Mariko HORI




Sitting in the Same Soup

Sound installation
second- and third-generation supermarket vegetables, soil, fabric, tiles, different flooring materials, and soup ladles
2026





Sitting in the Same Soup explores happiness and belonging through migration and adaptation in both humans and vegetables. The title comes from a Dutch expression in which ingredients in soup are described as “sitting” rather than floating or swimming.

Carrots, onions, celery, tomatoes, potatoes, leeks, parsley, and garlic all originate from different lands, moving and adapting over long histories before becoming part of what is now considered a “local taste.” Imagine traditional Dutch groentesoep. Within the pot, they coexist without hierarchy, releasing their individual qualities while contributing to a collective whole.

This image becomes a metaphor for society, where difference does not disappear but remains present within a shared space. At the same time, it quietly unsettles a human-centred perspective: while vegetables appear to be cultivated, transported, and domesticated by humans, their persistence suggests another reading—one in which they have drawn humans into their cycles of care, cultivation, and desire.

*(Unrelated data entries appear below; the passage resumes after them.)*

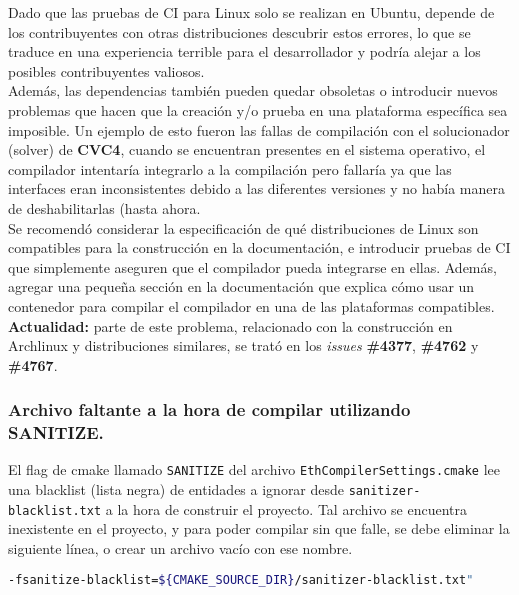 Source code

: Dado que las pruebas de CI para Linux solo se realizan en Ubuntu, depende de los contribuyentes con otras distribuciones descubrir estos errores, lo que se traduce en una experiencia terrible para el desarrollador y podría alejar a los posibles contribuyentes valiosos.\\

Además, las dependencias también pueden quedar obsoletas o introducir nuevos problemas que hacen que la creación y/o prueba en una plataforma específica sea imposible. Un ejemplo de esto fueron las fallas de compilación con el solucionador (solver) de \textbf{CVC4}, cuando se encuentran presentes en el sistema operativo, el compilador intentaría integrarlo a la compilación pero fallaría ya que las interfaces eran inconsistentes debido a las diferentes versiones y no había manera de deshabilitarlas (hasta ahora\cite{GHPR4767}.\\

Se recomendó considerar la especificación de qué distribuciones de Linux son compatibles para la construcción en la documentación, e introducir pruebas de CI que simplemente aseguren que el compilador pueda integrarse en ellas. Además, agregar una pequeña sección en la documentación que explica cómo usar un contenedor para compilar el compilador en una de las plataformas compatibles.\\

\textbf{Actualidad:} parte de este problema, relacionado con la construcción en Archlinux y distribuciones similares, se trató en los \textit{issues} \textbf{\#4377}\cite{GHI4377}, \textbf{\#4762}\cite{GHI4762} y \textbf{\#4767}\cite{GHI4767}.\\


\subsubsection{Archivo faltante a la hora de compilar utilizando SANITIZE.}

El flag de cmake llamado \verb|SANITIZE| del archivo \verb|EthCompilerSettings.cmake|\cite{SolidityEthCompilerSettings} lee una blacklist (lista negra) de entidades a ignorar desde \verb|sanitizer-blacklist.txt|  a la hora de construir el proyecto. Tal archivo se encuentra inexistente en el proyecto, y para poder compilar sin que falle, se debe eliminar la siguiente línea, o crear un archivo vacío con ese nombre.

\begin{lstlisting}[language=bash]
-fsanitize-blacklist=${CMAKE_SOURCE_DIR}/sanitizer-blacklist.txt"
\end{lstlisting}

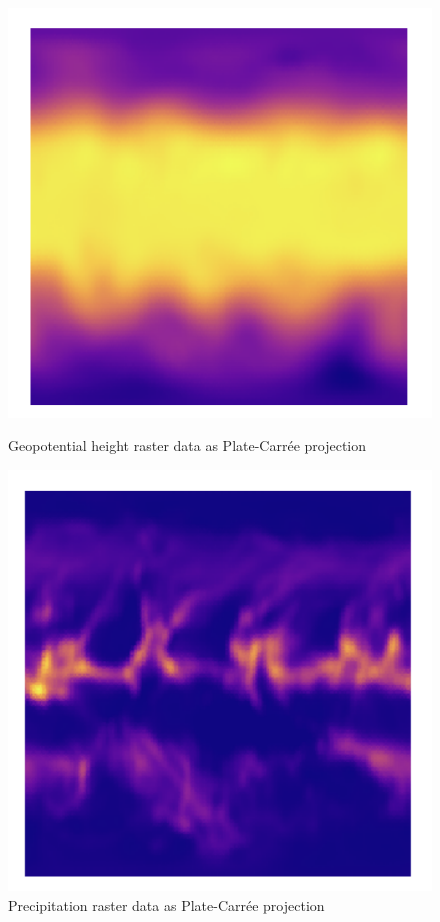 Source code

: \begin{figure}[h]
    \centering
    \begin{minipage}{0.45\textwidth}
        \centering
        \includegraphics[width=0.9\linewidth]{figures/chapter-5/plate_caree_geopoth_raster.png}
        \caption{ Geopotential height raster data as Plate-Carrée projection}
        \label{fig:plate_geopoth_raster}
    \end{minipage}\hfill
    \begin{minipage}{0.45\textwidth}
        \centering
        \includegraphics[width=0.9\linewidth]{figures/chapter-5/plate_caree_prect_raster.png}
        \caption{Precipitation raster data as Plate-Carrée projection}
        \label{fig:plate_prect_raster}
    \end{minipage}\hfill
\end{figure}

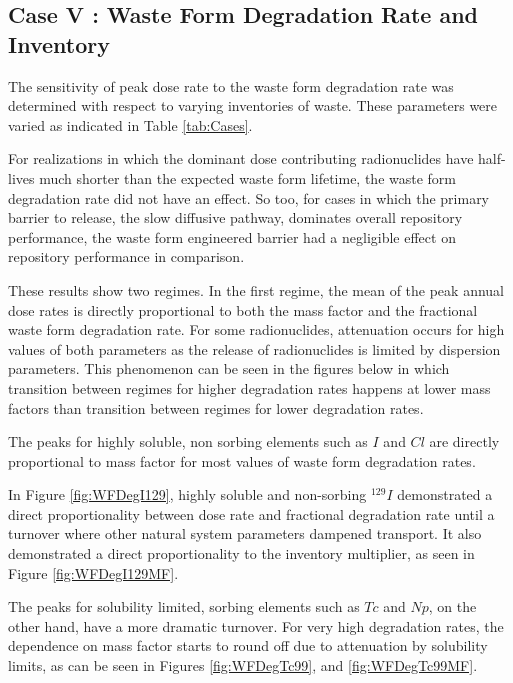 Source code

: 
\subsection{Case V : Waste Form Degradation Rate and Inventory}

The sensitivity of peak dose rate to the waste form degradation rate was 
determined with respect to varying inventories of waste. These parameters were 
varied as indicated in Table \ref{tab:Cases}.

For realizations in which the dominant dose contributing 
radionuclides have half-lives much shorter than the expected waste form lifetime, 
the waste form degradation rate did not have an effect. So too, for 
cases in which the primary barrier to release, the slow diffusive pathway, 
dominates overall repository performance, the waste form engineered barrier
had a negligible effect on repository performance in comparison.

These results show two regimes. In the first regime, the mean of the peak annual 
dose rates is directly proportional to both the mass factor and the fractional 
waste form degradation rate. For some radionuclides, attenuation occurs for high 
values of both parameters as the release of radionuclides is limited by 
dispersion parameters. This phenomenon can be seen in the figures below in which 
transition between regimes for higher degradation rates happens at lower mass 
factors than transition between regimes for lower degradation rates. 

The peaks for highly soluble, non sorbing elements such as $I$ and $Cl$
are directly proportional to mass factor for most 
values of waste form degradation rates. 

In Figure \ref{fig:WFDegI129}, highly soluble and non-sorbing $^{129}I$ 
demonstrated a direct proportionality between dose rate and fractional 
degradation rate until a turnover where other natural system parameters dampened 
transport. It also demonstrated a direct proportionality to the inventory 
multiplier, as seen in Figure \ref{fig:WFDegI129MF}. 

The peaks for solubility limited, sorbing elements such as $Tc$ and $Np$, on the 
other hand, have a more dramatic turnover.  For very high degradation rates, the 
dependence on mass factor starts to round off due to attenuation by solubility 
limits, as can be seen in Figures 
\ref{fig:WFDegTc99}, and \ref{fig:WFDegTc99MF}.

Through conversations with migrants in the Netherlands, the project listens to memories carried through food, taste, and everyday gestures. Vegetables, too, hold trajectories of displacement and adaptation, moving across climates, technologies, and generations. By placing these presences in parallel, the work approaches happiness not as a fixed state, but as something that emerges through relation—formed through the slow acceptance of sitting together in the same uncertain ground.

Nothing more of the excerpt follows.